Dismissing meritless claims: The new Rules allow tribunals to dismiss manifestly meritless legal claims outright, before the proceedings get well underway.¹³ This is subject to time limits – parties must move for this relief within 45 days of the tribunal’s constitution.¹⁴ Tribunals must then rule within 60 days following their constitution or the last submission, whichever is later;¹⁵

Bifurcated proceedings: The Rules explicitly allow tribunals to split proceedings (handling legal and quantum issues successively, for example).¹⁶ ICSID tribunals have long done so under their own authority. The Rules codify this authority while giving tribunals criteria to consider whether bifurcation will materially reduce dispute time or effectively address questions separately;¹⁷

Consolidation: Parties to “two or more pending arbitrations administered by the Centre” can agree to consolidate them.¹⁸ Tribunals, however, cannot consolidate proceedings on their own authority;

Provisional measures: Tribunals often issue pre-award orders (such as interim injunctions) to protect parties’ rights during proceedings. The 2022 Rules clarify this practice. ICSID tribunals can now grant provisional measures to 1) maintain the status quo pending a dispute, 2) preserve evidence and 3) secure a party’s “rights” (including preventing action “that is likely to cause current or imminent harm to that party or prejudice to the arbitral process.”); and¹⁹

Costs awards: Arbitration costs awards are sometimes under-reasoned and vulnerable to too much party influence. The Rules direct ICSID tribunals to consider certain factors when crafting cost awards, such as the dispute’s outcome, the parties’ conduct, the complexity of the issues involved, and whether the parties’ costs claims are reasonable.²⁰

What do Asian states and investors need to know?

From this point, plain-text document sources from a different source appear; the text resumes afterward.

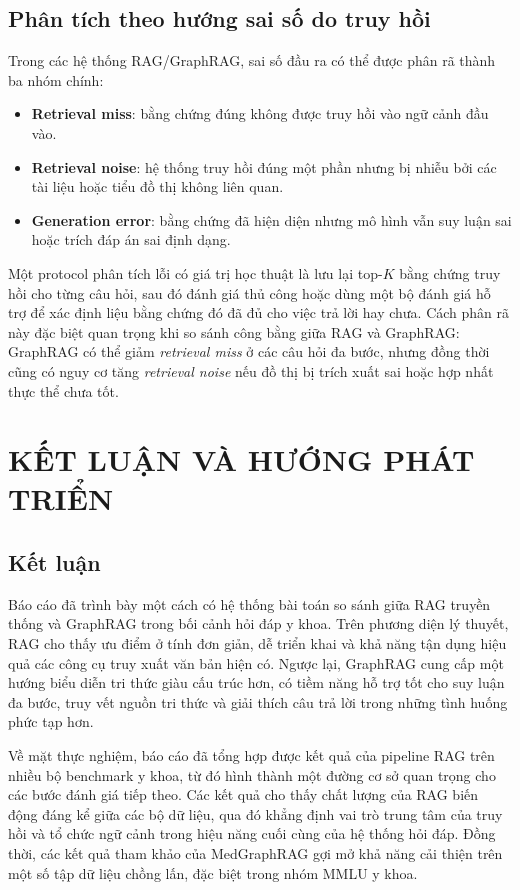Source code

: \documentclass[a4paper,12pt,twoside]{report}
\begin{document}
\section{Phân tích theo hướng sai số do truy hồi}
Trong các hệ thống RAG/GraphRAG, sai số đầu ra có thể được phân rã thành ba nhóm chính:
\begin{itemize}[nosep]
  \item \textbf{Retrieval miss}: bằng chứng đúng không được truy hồi vào ngữ cảnh đầu vào.
  \item \textbf{Retrieval noise}: hệ thống truy hồi đúng một phần nhưng bị nhiễu bởi các tài liệu hoặc tiểu đồ thị không liên quan.
  \item \textbf{Generation error}: bằng chứng đã hiện diện nhưng mô hình vẫn suy luận sai hoặc trích đáp án sai định dạng.
\end{itemize}

Một protocol phân tích lỗi có giá trị học thuật là lưu lại top-\(K\) bằng chứng truy hồi cho từng câu hỏi, sau đó đánh giá thủ công hoặc dùng một bộ đánh giá hỗ trợ để xác định liệu bằng chứng đó đã đủ cho việc trả lời hay chưa. Cách phân rã này đặc biệt quan trọng khi so sánh công bằng giữa RAG và GraphRAG: GraphRAG có thể giảm \textit{retrieval miss} ở các câu hỏi đa bước, nhưng đồng thời cũng có nguy cơ tăng \textit{retrieval noise} nếu đồ thị bị trích xuất sai hoặc hợp nhất thực thể chưa tốt.

\chapter{KẾT LUẬN VÀ HƯỚNG PHÁT TRIỂN}
\label{chap:conclusion}

\section{Kết luận}
Báo cáo đã trình bày một cách có hệ thống bài toán so sánh giữa RAG truyền thống và GraphRAG trong bối cảnh hỏi đáp y khoa. Trên phương diện lý thuyết, RAG cho thấy ưu điểm ở tính đơn giản, dễ triển khai và khả năng tận dụng hiệu quả các công cụ truy xuất văn bản hiện có. Ngược lại, GraphRAG cung cấp một hướng biểu diễn tri thức giàu cấu trúc hơn, có tiềm năng hỗ trợ tốt cho suy luận đa bước, truy vết nguồn tri thức và giải thích câu trả lời trong những tình huống phức tạp hơn.

Về mặt thực nghiệm, báo cáo đã tổng hợp được kết quả của pipeline RAG trên nhiều bộ benchmark y khoa, từ đó hình thành một đường cơ sở quan trọng cho các bước đánh giá tiếp theo. Các kết quả cho thấy chất lượng của RAG biến động đáng kể giữa các bộ dữ liệu, qua đó khẳng định vai trò trung tâm của truy hồi và tổ chức ngữ cảnh trong hiệu năng cuối cùng của hệ thống hỏi đáp. Đồng thời, các kết quả tham khảo của MedGraphRAG gợi mở khả năng cải thiện trên một số tập dữ liệu chồng lấn, đặc biệt trong nhóm MMLU y khoa.
\end{document}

  • Be careful with third-party funding: Third-party funding is popular in Asia. Jurisdictions such as Singapore and Hong Kong have already established comprehensive guidelines for third-party funding in litigation and arbitration. Other states may follow their lead. Third-party funding will probably remain a crucial factor of investor-state proceedings, at least in the near term. If you intend to use third-party funding in a dispute under the 2022 Rules, please consider the information you need to disclose and stay current on those disclosures. You should also try your best to avoid conflicts of interest, as these can generate lengthy procedural challenges and undercut your case;
  • Manage your image and disclosure: The 2022 ICSID Rules guarantee greater transparency, which means you need to think about how your case will be perceived. Be attentive to your claims, defences and the evidence you need to prove them. If confidentiality is a concern, have a robust redaction plan in place ahead of time. Expect some degree of public scrutiny and third-party involvement. If your dispute is highly political or contentious, have a strategy for managing being in the spotlight. Chances are, it will prove a crucial part of your legal campaign;
  • Consider expedited arbitration. ICSID’s new expedited procedures may open doors for you. Expedited arbitration – along with other popular “intermediate” routes, such as mediation and conciliation – can be attractive alternatives to full-bore proceedings, and ICSID’s new procedures offer some welcome flexibility. If you are a smaller investor (or hold a smaller claim), you may now have a viable route to arbitrate disputes you previously considered too expensive. Moreover, states may prefer simplified proceedings and lower costs. Expedited arbitrations will demand less in the way of resources and institutional capacity, so you may find them easier to navigate even if you have little previous dispute resolution expertise;
  • Use the Additional Facility: The Additional Facility’s new jurisdictional scope will allow more parties to participate in ICSID arbitration. Vietnam, Laos and India, for example, are not ICSID Member States. Under the new regime, they and their investors can now choose Additional Facility arbitration even if their counterparty also lacks ICSID status. The same goes for Thailand, which signed the ICSID Convention in 1985 but never ratified it. ASEAN – now the primary driver for investment agreements in Southeast Asia – can also access the Additional Facility as a distinct party. This flexibility is extremely attractive. Consider incorporating the Additional Facility rules in your investment concessions and contracts, especially if your counterparty is not covered by the Convention;
  • Make the 2022 ICSID Rules work for you. They are a compromise, not a cure-all. Investors negotiating new concessions can request arbitration under the 2022 Rules as a middle ground between old-model procedures and national courts. States can select the new Rules in future treaties or investment laws, as they reform the arbitral process in key respects while still preserving its efficiencies and familiarities. If investor-state arbitration is simply off the table, you can consider ICSID mediation and conciliation procedures instead; and
  • Plan your dispute carefully. If you are in an investor-state dispute, you need a good roadmap. You need to have a strategy that takes you from start to finish – from a notice of intent all the way to award enforcement proceedings, if need be. To do this, you need to know what your treaty says, what your opponent will likely argue, where the evidence is and who it favours, and many other similar points. States and newer investors may lack the requisite institutional knowledge to navigate proceedings efficiently, so ensure you know the Rules and other key areas of investor-state proceedings.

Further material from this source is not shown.